Task description:
Please reproduce all entries word for word and omit their pictures.

The input:

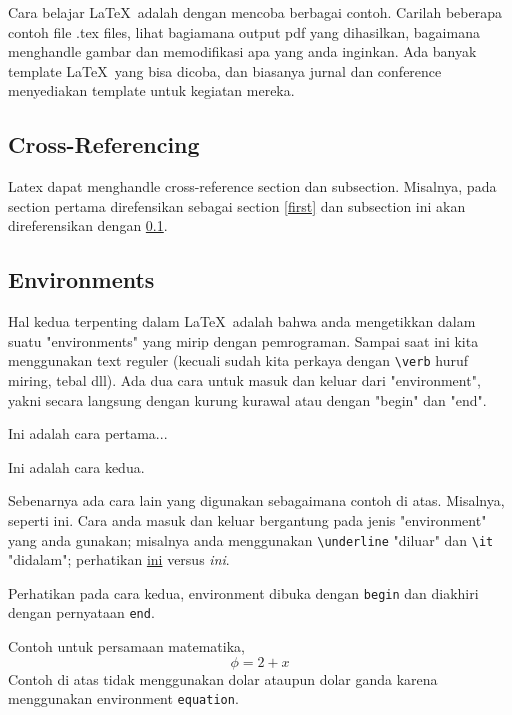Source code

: \documentclass[12pt]{article}
\begin{document}
Cara belajar \LaTeX\ adalah dengan mencoba berbagai contoh. Carilah beberapa contoh file .tex files, lihat bagiamana output pdf yang dihasilkan, bagaimana menghandle gambar dan memodifikasi apa yang anda inginkan. Ada banyak template \LaTeX\ yang bisa dicoba, dan biasanya jurnal dan conference menyediakan template untuk kegiatan mereka.


\subsection{Cross-Referencing}
\label{subref}

Latex dapat menghandle cross-reference section dan subsection. Misalnya, pada section pertama direfensikan sebagai section \ref{first} dan subsection ini akan direferensikan dengan \ref{subref}.


\subsection{Environments}
\label{enviro}
Hal kedua terpenting dalam \LaTeX\ adalah bahwa anda mengetikkan dalam suatu "environments" yang mirip dengan pemrograman. 
Sampai saat ini kita menggunakan text reguler (kecuali sudah kita perkaya dengan  \verb|\verb| huruf miring, tebal dll).  Ada dua cara untuk masuk dan keluar dari "environment", yakni secara langsung dengan kurung kurawal atau dengan "begin" dan "end".
\vspace{1pc}

\centerline{Ini adalah cara pertama...}

\begin{center}
Ini adalah cara kedua.
\end{center}

\noindent Sebenarnya ada cara lain yang digunakan sebagaimana contoh di atas. Misalnya,
{\sc seperti ini}. Cara anda masuk dan keluar bergantung pada jenis "environment" yang anda gunakan; misalnya anda menggunakan \verb|\underline| "diluar" dan \verb|\it| "didalam"; 
perhatikan \underline{ini} versus {\it ini}.



Perhatikan pada cara kedua, environment dibuka dengan \texttt{begin} dan diakhiri dengan pernyataan \texttt{end}.

Contoh untuk persamaan matematika,
\begin{equation}
\phi=2+x
\end{equation}
Contoh di atas tidak menggunakan dolar ataupun dolar ganda karena menggunakan environment \texttt{equation}.
\end{document}
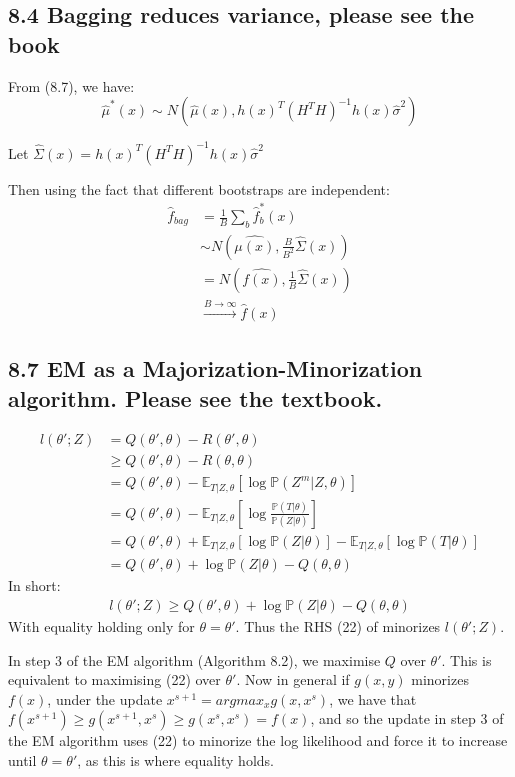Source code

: \subsection*{8.4 Bagging reduces variance, please see the book}
From (8.7), we have:
$$\hat{\mu}^*(x) \sim N(\hat{\mu}(x), h(x)^T (H^T H)^{-1}h(x) \hat{\sigma}^2)$$

Let $\hat{\Sigma}(x) = h(x)^T (H^T H)^{-1}h(x) \hat{\sigma}^2$

Then using the fact that different bootstraps are independent:
\begin{align*}
    \hat{f}_{bag} &= \frac{1}{B} \sum_{b} \hat{f}^*_b(x) \\
     &\sim N(\hat{\mu(x)}, \frac{B}{B^2} \hat{\Sigma}(x)) \\
     &= N(\hat{f(x)}, \frac{1}{B} \hat{\Sigma}(x))\\
     &\xrightarrow{B\to\infty} \hat{f}(x)
\end{align*}

\subsection*{8.7 EM as a Majorization-Minorization algorithm. Please see the textbook.}


\begin{align*}
    l(\theta'; Z) &= Q(\theta', \theta) - R(\theta', \theta) \\
    &\geq Q(\theta', \theta) - R(\theta, \theta) \\
   &= Q(\theta', \theta) - \mathbb{E}_{T|Z, \theta}\left[\log \mathbb{P}\left(Z^m|Z, \theta\right)\right]\\
   &= Q(\theta', \theta) - \mathbb{E}_{T|Z, \theta}\left[\log \frac{\mathbb{P}\left(T|\theta\right)}{\mathbb{P}\left(Z|\theta\right)}\right] \\
   &= Q(\theta', \theta) + \mathbb{E}_{T|Z, \theta}\left[\log \mathbb{P}\left(Z|\theta\right)\right]- \mathbb{E}_{T|Z, \theta}\left[\log \mathbb{P}\left(T|\theta\right)\right]\\
   &= Q(\theta', \theta) + \log \mathbb{P}\left(Z|\theta\right) - Q(\theta, \theta)
\end{align*}
In short:
\begin{align}
l(\theta'; Z) \geq Q(\theta', \theta) + \log \mathbb{P}\left(Z|\theta\right) - Q(\theta, \theta)
\end{align}
With equality holding only for $\theta = \theta'$. Thus the RHS (22) of minorizes $l(\theta'; Z)$.

In step 3 of the EM algorithm (Algorithm 8.2), we maximise $Q$ over $\theta'$. This is equivalent to maximising (22) over $\theta'$.
Now in general if $g(x,y)$ minorizes $f(x)$, under the update $x^{s+1} = argmax_x g(x,x^s)$,
we have that $f(x^{s+1}) \geq g(x^{s+1},x^s)\geq g(x^s,x^s) = f(x)$, and so the update in step 3 of the EM algorithm uses (22)  to minorize the log likelihood and force it to increase until $\theta = \theta'$, as this is where equality holds.
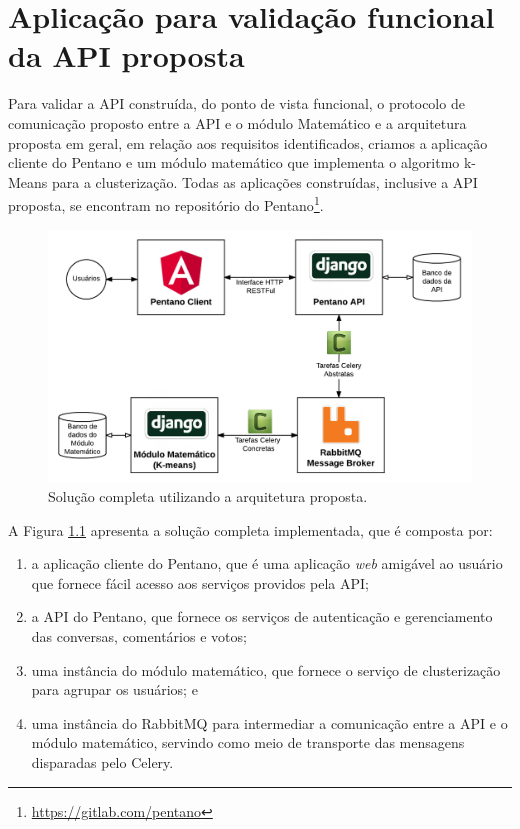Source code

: \chapter{Aplicação para validação funcional da API proposta} \label{cap:aplicacao_exemplo}

  Para validar a API construída, do ponto de vista funcional, o protocolo de comunicação proposto entre a API e o módulo Matemático
  e a arquitetura proposta em geral, em relação aos requisitos identificados,
  criamos a aplicação cliente do Pentano e um módulo matemático que implementa o algoritmo k-Means para a clusterização.
  Todas as aplicações construídas, inclusive a API proposta, se encontram no repositório do Pentano\footnote{\href{https://gitlab.com/pentano}{https://gitlab.com/pentano}}.
  
  \begin{figure}[h!]
    \centering
    \includegraphics[scale=0.4]{figuras/whole_solution.png}
    \caption{Solução completa utilizando a arquitetura proposta.}
    \label{fig:whole_solution}
  \end{figure}
  
  A Figura \ref{fig:whole_solution} apresenta a solução completa implementada, que
  é composta por:
  
  \begin{enumerate}
      \item a aplicação cliente do Pentano, que é uma aplicação \textit{web} amigável ao usuário que fornece 
      fácil acesso aos serviços providos pela API;
      \item a API do Pentano, que fornece os serviços de autenticação e gerenciamento das conversas, comentários e votos; 
      \item uma instância do módulo matemático,
	  que fornece o serviço de clusterização para agrupar os usuários; e
      \item uma instância do RabbitMQ para
	  intermediar a comunicação entre a API e o módulo matemático, servindo como meio de transporte das
	  mensagens disparadas pelo Celery.
	  
  \end{enumerate}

Solution to this task:
Source code

: \documentclass[12pt]{article}
\begin{document}
Cara belajar \LaTeX\ adalah dengan mencoba berbagai contoh. Carilah beberapa contoh file .tex files, lihat bagiamana output pdf yang dihasilkan, bagaimana menghandle gambar dan memodifikasi apa yang anda inginkan. Ada banyak template \LaTeX\ yang bisa dicoba, dan biasanya jurnal dan conference menyediakan template untuk kegiatan mereka.


\subsection{Cross-Referencing}
\label{subref}

Latex dapat menghandle cross-reference section dan subsection. Misalnya, pada section pertama direfensikan sebagai section \ref{first} dan subsection ini akan direferensikan dengan \ref{subref}.


\subsection{Environments}
\label{enviro}
Hal kedua terpenting dalam \LaTeX\ adalah bahwa anda mengetikkan dalam suatu "environments" yang mirip dengan pemrograman. 
Sampai saat ini kita menggunakan text reguler (kecuali sudah kita perkaya dengan  \verb|\verb| huruf miring, tebal dll).  Ada dua cara untuk masuk dan keluar dari "environment", yakni secara langsung dengan kurung kurawal atau dengan "begin" dan "end".
\vspace{1pc}

\centerline{Ini adalah cara pertama...}

\begin{center}
Ini adalah cara kedua.
\end{center}

\noindent Sebenarnya ada cara lain yang digunakan sebagaimana contoh di atas. Misalnya,
{\sc seperti ini}. Cara anda masuk dan keluar bergantung pada jenis "environment" yang anda gunakan; misalnya anda menggunakan \verb|\underline| "diluar" dan \verb|\it| "didalam"; 
perhatikan \underline{ini} versus {\it ini}.



Perhatikan pada cara kedua, environment dibuka dengan \texttt{begin} dan diakhiri dengan pernyataan \texttt{end}.

Contoh untuk persamaan matematika,
\begin{equation}
\phi=2+x
\end{equation}
Contoh di atas tidak menggunakan dolar ataupun dolar ganda karena menggunakan environment \texttt{equation}.
\end{document}
Source code

: \subsection*{8.4 Bagging reduces variance, please see the book}
From (8.7), we have:
$$\hat{\mu}^*(x) \sim N(\hat{\mu}(x), h(x)^T (H^T H)^{-1}h(x) \hat{\sigma}^2)$$

Let $\hat{\Sigma}(x) = h(x)^T (H^T H)^{-1}h(x) \hat{\sigma}^2$

Then using the fact that different bootstraps are independent:
\begin{align*}
    \hat{f}_{bag} &= \frac{1}{B} \sum_{b} \hat{f}^*_b(x) \\
     &\sim N(\hat{\mu(x)}, \frac{B}{B^2} \hat{\Sigma}(x)) \\
     &= N(\hat{f(x)}, \frac{1}{B} \hat{\Sigma}(x))\\
     &\xrightarrow{B\to\infty} \hat{f}(x)
\end{align*}

\subsection*{8.7 EM as a Majorization-Minorization algorithm. Please see the textbook.}


\begin{align*}
    l(\theta'; Z) &= Q(\theta', \theta) - R(\theta', \theta) \\
    &\geq Q(\theta', \theta) - R(\theta, \theta) \\
   &= Q(\theta', \theta) - \mathbb{E}_{T|Z, \theta}\left[\log \mathbb{P}\left(Z^m|Z, \theta\right)\right]\\
   &= Q(\theta', \theta) - \mathbb{E}_{T|Z, \theta}\left[\log \frac{\mathbb{P}\left(T|\theta\right)}{\mathbb{P}\left(Z|\theta\right)}\right] \\
   &= Q(\theta', \theta) + \mathbb{E}_{T|Z, \theta}\left[\log \mathbb{P}\left(Z|\theta\right)\right]- \mathbb{E}_{T|Z, \theta}\left[\log \mathbb{P}\left(T|\theta\right)\right]\\
   &= Q(\theta', \theta) + \log \mathbb{P}\left(Z|\theta\right) - Q(\theta, \theta)
\end{align*}
In short:
\begin{align}
l(\theta'; Z) \geq Q(\theta', \theta) + \log \mathbb{P}\left(Z|\theta\right) - Q(\theta, \theta)
\end{align}
With equality holding only for $\theta = \theta'$. Thus the RHS (22) of minorizes $l(\theta'; Z)$.

In step 3 of the EM algorithm (Algorithm 8.2), we maximise $Q$ over $\theta'$. This is equivalent to maximising (22) over $\theta'$.
Now in general if $g(x,y)$ minorizes $f(x)$, under the update $x^{s+1} = argmax_x g(x,x^s)$,
we have that $f(x^{s+1}) \geq g(x^{s+1},x^s)\geq g(x^s,x^s) = f(x)$, and so the update in step 3 of the EM algorithm uses (22)  to minorize the log likelihood and force it to increase until $\theta = \theta'$, as this is where equality holds.
Source code

: \chapter{Aplicação para validação funcional da API proposta} \label{cap:aplicacao_exemplo}

  Para validar a API construída, do ponto de vista funcional, o protocolo de comunicação proposto entre a API e o módulo Matemático
  e a arquitetura proposta em geral, em relação aos requisitos identificados,
  criamos a aplicação cliente do Pentano e um módulo matemático que implementa o algoritmo k-Means para a clusterização.
  Todas as aplicações construídas, inclusive a API proposta, se encontram no repositório do Pentano\footnote{\href{https://gitlab.com/pentano}{https://gitlab.com/pentano}}.
  
  \begin{figure}[h!]
    \centering
    \includegraphics[scale=0.4]{figuras/whole_solution.png}
    \caption{Solução completa utilizando a arquitetura proposta.}
    \label{fig:whole_solution}
  \end{figure}
  
  A Figura \ref{fig:whole_solution} apresenta a solução completa implementada, que
  é composta por:
  
  \begin{enumerate}
      \item a aplicação cliente do Pentano, que é uma aplicação \textit{web} amigável ao usuário que fornece 
      fácil acesso aos serviços providos pela API;
      \item a API do Pentano, que fornece os serviços de autenticação e gerenciamento das conversas, comentários e votos; 
      \item uma instância do módulo matemático,
	  que fornece o serviço de clusterização para agrupar os usuários; e
      \item uma instância do RabbitMQ para
	  intermediar a comunicação entre a API e o módulo matemático, servindo como meio de transporte das
	  mensagens disparadas pelo Celery.
	  
  \end{enumerate}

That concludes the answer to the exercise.